Die verantwortliche Behörde teilt derzeit unsere Auffassung und hat den Antrag im ersten Step abgelehnt, jedoch hat das Thünen- Institut bereits einen Widerspruch eingelegt und wird eventuell bei einer Ablehnung des Widerspruches einen neuen Antrag stellen. Zu beachten ist bei der Forderung nach Sperrgebieten, dass im Zuge der Gleichbehandlung auch bei anderen Vorhaben dann von der Behörde Teile der Ostsee zu Sperrgebieten erklärt werden müssen. Werden dann in absehbarer Zeit alle Nutzer aus der gesamten Ostsee ausgesperrt?

Grundsätzlich sind wir daran interessiert, die Wissenschaft zu unterstützen. Auch wir haben ein Interesse daran, dass wir in 20 Jahren noch Dorsche in der Ostsee fangen können. Das haben wir in der Gesprächsrunde auch mehrfach deutlich gemacht. Doch darf wissenschaftliche Forschung über dem Interesse der Allgemeinheit stehen?

Wir haben unsere Bedenken gegenüber dem Sperrgebiet im Interesse unserer Mitglieder in der heutigen Gesprächsrunde vorgetragen. In Grömitz liegen zahlreiche Segel- und Motoryachten in einer der größten Marinas der Ostsee. Dort hat u.a. der Seenotkreuzer HANS HACKMACK seinen Liegeplatz. Strategisch ist der Liegeplatz für die HANS HACKMACK besonders günstig, da in unmittelbarer Nähe die Route der großen Fähren Richtung Skandinavien vorbeiführt. Kann sich in bestimmten Fällen sogar die Hilfe für Menschen durch das Sperrgebiet verzögern?

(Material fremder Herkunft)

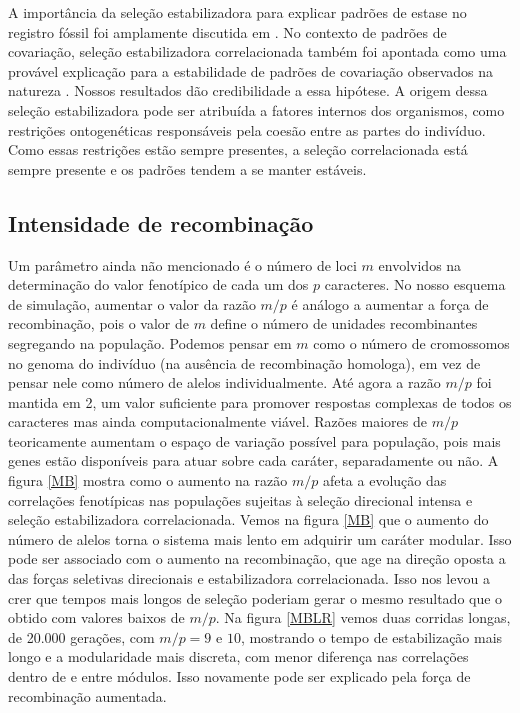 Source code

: A importância da seleção estabilizadora para explicar padrões de estase
no registro fóssil foi amplamente discutida em \cite{Charlesworth1982a}.
No contexto de padrões de covariação, seleção estabilizadora
correlacionada também foi apontada como uma provável explicação para a
estabilidade de padrões de covariação observados na natureza
\citep{Cheverud1984, Marroig2001, Porto2009}.
Nossos resultados dão credibilidade a essa hipótese.
A origem dessa seleção estabilizadora pode ser atribuída a fatores
internos dos organismos, como restrições ontogenéticas responsáveis pela
coesão entre as partes do indivíduo.
Como essas restrições estão sempre presentes, a seleção correlacionada
está sempre presente e os padrões tendem a se manter estáveis.

\subsection{Intensidade de recombinação}

Um parâmetro ainda não mencionado é o número de loci $m$ envolvidos na
determinação do valor fenotípico de cada um dos $p$ caracteres.
No nosso esquema de simulação, aumentar o valor da razão $m/p$ é análogo
a aumentar a força de recombinação, pois o valor de $m$ define o número
de unidades recombinantes segregando na população.
Podemos pensar em $m$ como o número de cromossomos no genoma do
indivíduo (na ausência de recombinação homologa), em vez de pensar nele
como número de alelos individualmente.  Até agora a razão $m/p$ foi
mantida em 2, um valor suficiente para promover respostas complexas de
todos os caracteres mas ainda computacionalmente viável.
Razões maiores de $m/p$ teoricamente aumentam o espaço de variação
possível para população, pois mais genes estão disponíveis para atuar
sobre cada caráter, separadamente ou não.
A figura \ref{MB} mostra como o aumento na razão $m/p$ afeta a evolução
das correlações fenotípicas nas populações sujeitas à seleção direcional
intensa e seleção estabilizadora correlacionada.
Vemos na figura \ref{MB} que o aumento do número de alelos torna o
sistema mais lento em adquirir um caráter modular.
Isso pode ser associado com o aumento na recombinação, que age na
direção oposta a das forças seletivas direcionais e estabilizadora
correlacionada.
Isso nos levou a crer que tempos mais longos de seleção poderiam gerar o
mesmo resultado que o obtido com valores baixos de $m/p$.
Na figura \ref{MBLR} vemos duas corridas longas, de 20.000 gerações, com
$m/p = 9$ e $10$, mostrando o tempo de estabilização mais longo e a
modularidade mais discreta, com menor diferença nas correlações dentro
de e entre módulos.
Isso novamente pode ser explicado pela força de recombinação aumentada.

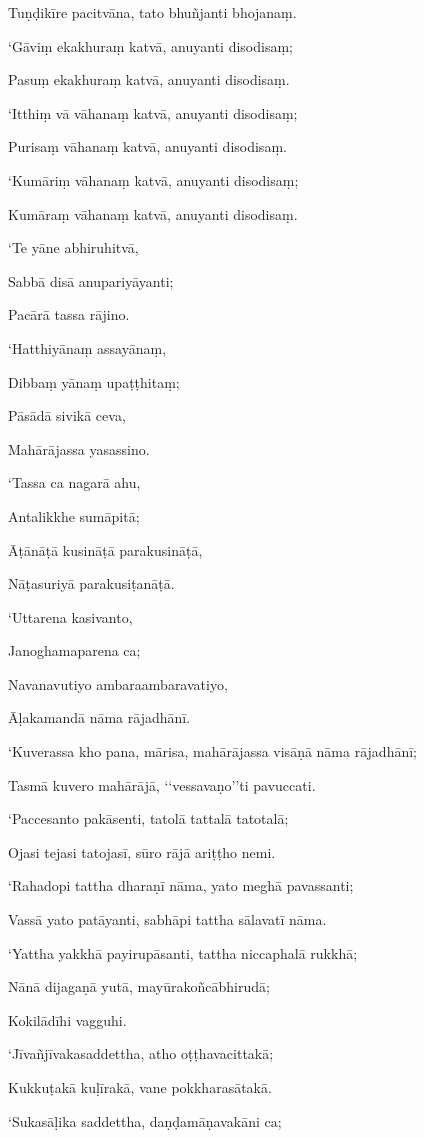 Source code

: Tuṇḍikīre pacitvāna, tato bhuñjanti bhojanaṃ.

‘Gāviṃ ekakhuraṃ katvā, anuyanti disodisaṃ;

Pasuṃ ekakhuraṃ katvā, anuyanti disodisaṃ.

‘Itthiṃ vā vāhanaṃ katvā, anuyanti disodisaṃ;

Purisaṃ vāhanaṃ katvā, anuyanti disodisaṃ.

‘Kumāriṃ vāhanaṃ katvā, anuyanti disodisaṃ;

Kumāraṃ vāhanaṃ katvā, anuyanti disodisaṃ.

‘Te yāne abhiruhitvā,

Sabbā disā anupariyāyanti;

Pacārā tassa rājino.

‘Hatthiyānaṃ assayānaṃ,

Dibbaṃ yānaṃ upaṭṭhitaṃ;

Pāsādā sivikā ceva,

Mahārājassa yasassino.

‘Tassa ca nagarā ahu,

Antalikkhe sumāpitā;

Āṭānāṭā kusināṭā parakusināṭā,

Nāṭasuriyā parakusiṭanāṭā.

‘Uttarena kasivanto,

Janoghamaparena ca;

Navanavutiyo ambaraambaravatiyo,

Āḷakamandā nāma rājadhānī.

‘Kuverassa kho pana, mārisa, mahārājassa visāṇā nāma rājadhānī;

Tasmā kuvero mahārājā, ‘‘vessavaṇo’’ti pavuccati.

‘Paccesanto pakāsenti, tatolā tattalā tatotalā;

Ojasi tejasi tatojasī, sūro rājā ariṭṭho nemi.

‘Rahadopi tattha dharaṇī nāma, yato meghā pavassanti;

Vassā yato patāyanti, sabhāpi tattha sālavatī nāma.

‘Yattha yakkhā payirupāsanti, tattha niccaphalā rukkhā;

Nānā dijagaṇā yutā, mayūrakoñcābhirudā;

Kokilādīhi vagguhi.

‘Jīvañjīvakasaddettha, atho oṭṭhavacittakā;

Kukkuṭakā kuḷīrakā, vane pokkharasātakā.

‘Sukasāḷika saddettha, daṇḍamāṇavakāni ca;

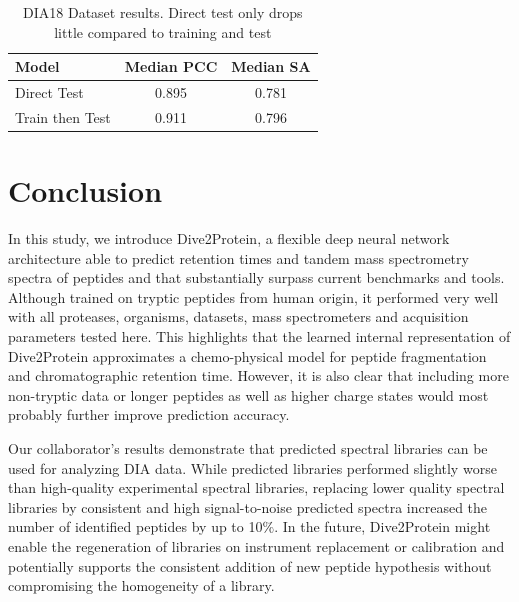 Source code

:\documentclass[final]{cvpr}
\begin{document}
\begin{table}
   \begin{center}
   \begin{tabular}{|l|c|c|}
   \hline
   Model & Median PCC & Median SA \\
   \hline\hline
   Direct Test & 0.895 & 0.781 \\
   Train then Test & 0.911 & 0.796 \\
   \hline
   \end{tabular}
   \end{center}
   \caption{DIA18 Dataset results. Direct test only drops little compared to training and test}
   \label{table:DIA18_direct}
\end{table}
\section{Conclusion}

In this study, we introduce Dive2Protein, a flexible deep neural network architecture able to predict retention times and 
tandem mass spectrometry spectra of peptides and that substantially surpass current 
benchmarks and tools. Although trained on tryptic peptides from human origin, it performed very well with all proteases, 
organisms, datasets, mass spectrometers and acquisition parameters tested here. This highlights that the learned internal 
representation of Dive2Protein approximates a chemo-physical model for peptide fragmentation and chromatographic retention time. 
However, it is also clear that including more non-tryptic data or longer peptides as well as higher charge states would 
most probably further improve prediction accuracy.

Our collaborator's results demonstrate that predicted spectral libraries can be used for analyzing DIA data. While predicted 
libraries performed slightly worse than high-quality experimental spectral libraries, replacing lower quality 
spectral libraries by consistent and high signal-to-noise predicted spectra increased the number of identified 
peptides by up to 10$\%$. In the future, Dive2Protein might enable the regeneration of libraries on instrument replacement 
or calibration and potentially supports the consistent addition of new peptide hypothesis without compromising 
the homogeneity of a library.




{\small


}
\end{document}
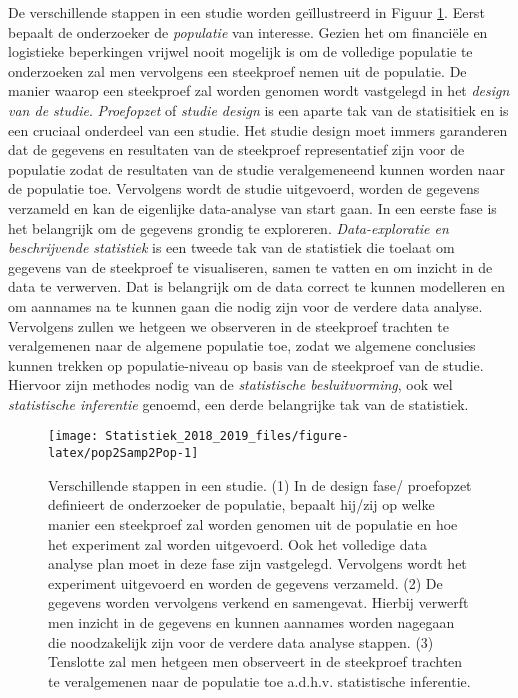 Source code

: \documentclass[12pt,dutch,coursenotes]{book}
\theoremstyle{definition}
\theoremstyle{definition}
\theoremstyle{definition}
\theoremstyle{remark}
\begin{document}
De verschillende stappen in een studie worden geïllustreerd in Figuur
\ref{fig:pop2Samp2Pop}. Eerst bepaalt de onderzoeker de \emph{populatie}
van interesse. Gezien het om financiële en logistieke beperkingen
vrijwel nooit mogelijk is om de volledige populatie te onderzoeken zal
men vervolgens een steekproef nemen uit de populatie. De manier waarop
een steekproef zal worden genomen wordt vastgelegd in het \emph{design
van de studie}. \emph{Proefopzet} of \emph{studie design} is een aparte
tak van de statisitiek en is een cruciaal onderdeel van een studie. Het
studie design moet immers garanderen dat de gegevens en resultaten van
de steekproef representatief zijn voor de populatie zodat de resultaten
van de studie veralgemeneend kunnen worden naar de populatie toe.
Vervolgens wordt de studie uitgevoerd, worden de gegevens verzameld en
kan de eigenlijke data-analyse van start gaan. In een eerste fase is het
belangrijk om de gegevens grondig te exploreren. \emph{Data-exploratie
en beschrijvende statistiek} is een tweede tak van de statistiek die
toelaat om gegevens van de steekproef te visualiseren, samen te vatten
en om inzicht in de data te verwerven. Dat is belangrijk om de data
correct te kunnen modelleren en om aannames na te kunnen gaan die nodig
zijn voor de verdere data analyse. Vervolgens zullen we hetgeen we
observeren in de steekproef trachten te veralgemenen naar de algemene
populatie toe, zodat we algemene conclusies kunnen trekken op
populatie-niveau op basis van de steekproef van de studie. Hiervoor zijn
methodes nodig van de \emph{statistische besluitvorming}, ook wel
\emph{statistische inferentie} genoemd, een derde belangrijke tak van de
statistiek.

\begin{figure}

{\centering \texttt{[image: Statistiek\_2018\_2019\_files/figure-latex/pop2Samp2Pop-1]} 

}

\caption{Verschillende stappen in een studie. (1) In de design fase/ proefopzet definieert de onderzoeker de populatie, bepaalt hij/zij op welke manier een steekproef zal worden genomen uit de populatie en hoe het experiment zal worden uitgevoerd. Ook het volledige data analyse plan moet in deze fase zijn vastgelegd. Vervolgens wordt het experiment uitgevoerd en worden de gegevens verzameld. (2) De gegevens worden vervolgens verkend en samengevat. Hierbij verwerft men inzicht in de gegevens en kunnen aannames worden nagegaan die noodzakelijk zijn voor de verdere data analyse stappen. (3) Tenslotte zal men hetgeen men observeert in de steekproef trachten te veralgemenen naar de populatie toe a.d.h.v. statistische inferentie.}\label{fig:pop2Samp2Pop}
\end{figure}
\end{document}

Des Weiteren sind in der Region in den umliegenden Sportboothäfen gut 3000 Liegeplatzinhaber von einem Befahrensverbot betroffen.

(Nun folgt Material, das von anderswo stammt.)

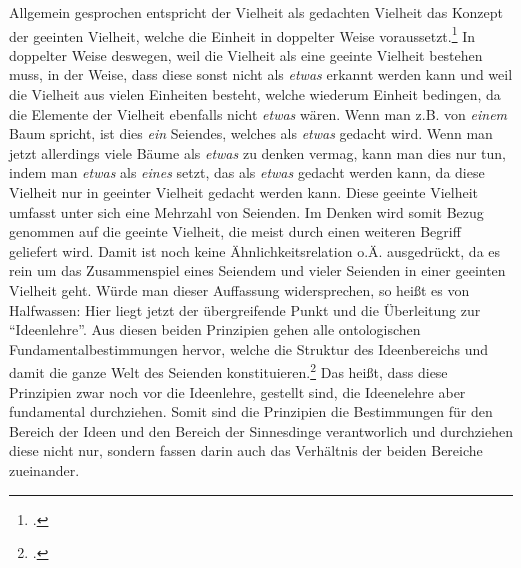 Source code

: Allgemein gesprochen entspricht der Vielheit als gedachten Vielheit das Konzept der geeinten Vielheit, welche die Einheit in doppelter Weise voraussetzt.\footcite[vgl.][S. 97]{halfwassen2015spuren}
In doppelter Weise deswegen, weil die Vielheit als eine geeinte Vielheit bestehen muss, in der Weise, dass diese sonst nicht als \emph{etwas} erkannt werden kann und weil die Vielheit aus vielen Einheiten besteht, welche wiederum Einheit bedingen, da die Elemente der Vielheit ebenfalls nicht \emph{etwas} wären. Wenn man z.B. von \emph{einem} Baum spricht, ist dies \emph{ein} Seiendes, welches als \emph{etwas} gedacht wird. Wenn man jetzt allerdings viele Bäume als \emph{etwas} zu denken vermag, kann man dies nur tun, indem man \emph{etwas} als \emph{eines} setzt, das als \emph{etwas} gedacht werden kann, da diese Vielheit nur in geeinter Vielheit gedacht werden kann. Diese geeinte Vielheit umfasst unter sich eine Mehrzahl von Seienden. Im Denken wird somit Bezug genommen auf die geeinte Vielheit, die meist durch einen weiteren Begriff geliefert wird. Damit ist noch keine Ähnlichkeitsrelation o.Ä. ausgedrückt, da es rein um das Zusammenspiel eines Seiendem und vieler Seienden in einer geeinten Vielheit geht. 
Würde man dieser Auffassung widersprechen, so heißt es von Halfwassen:
Hier liegt jetzt der übergreifende Punkt und die Überleitung zur \enquote{Ideenlehre}. Aus diesen beiden Prinzipien gehen alle ontologischen Fundamentalbestimmungen hervor, welche die Struktur des Ideenbereichs und damit die ganze Welt des Seienden konstituieren.\footcite[vgl.][S. 104]{halfwassen2015spuren} Das heißt, dass diese Prinzipien zwar noch vor die Ideenlehre, gestellt sind, die Ideenelehre aber fundamental durchziehen. Somit sind die Prinzipien die Bestimmungen für den Bereich der Ideen und den Bereich der Sinnesdinge verantworlich und durchziehen diese nicht nur, sondern fassen darin auch das Verhältnis der beiden Bereiche zueinander.

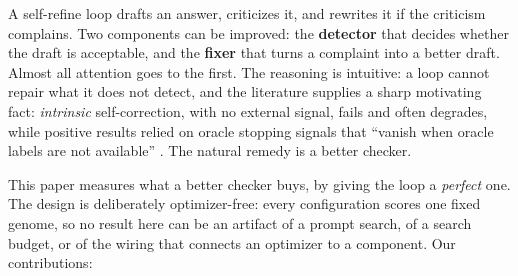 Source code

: \documentclass[11pt]{article}
\begin{document}
A self-refine loop \citep{madaan2023selfrefine} drafts an answer, criticizes it, and rewrites it if
the criticism complains. Two components can be improved: the \textbf{detector} that decides whether
the draft is acceptable, and the \textbf{fixer} that turns a complaint into a better draft. Almost
all attention goes to the first. The reasoning is intuitive: a loop cannot repair what it does
not detect, and the literature supplies a sharp motivating fact: \emph{intrinsic}
self-correction, with no external signal, fails and often degrades, while positive results relied
on oracle stopping signals that ``vanish when oracle labels are not available''
\citep{huang2023cannot}. The natural remedy is a better checker.

This paper measures what a better checker buys, by giving the loop a \emph{perfect} one.
The design is deliberately optimizer-free: every configuration scores one fixed genome, so no
result here can be an artifact of a prompt search, of a search budget, or of the wiring that
connects an optimizer to a component. Our contributions:
\end{document}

Hierbei sind die Kleinboote an den Bojenfeldern von Campingplätzen oder Tagesgäste mit trailerbaren Kleinbooten nicht eingerechnet.

*Wurden im Vorfeld Alternativen geprüft?*

In einer offenen Diskussionsrunde haben wir Alternativen für ein solches Forschungsgebiet diskutiert. Diese Alternativen sollen jetzt vom Thünen- Institut geprüft werden. Hätte man nicht vor der Antragstellung Alternativen prüfen müssen und mit den betroffenen Nutzern verschiedene zur Auswahl stehende Gebiete diskutieren müssen? Ist die Zukunft des Ostseedorsches ein deutsches Problem? Warum wird die Forschung nicht innerhalb der EU in Zusammenarbeit mit Dänemark und Polen durchgeführt? Eventuell gibt es dort sogar besser geeignete Gebiete, die weniger Nutzer beeinträchtigen.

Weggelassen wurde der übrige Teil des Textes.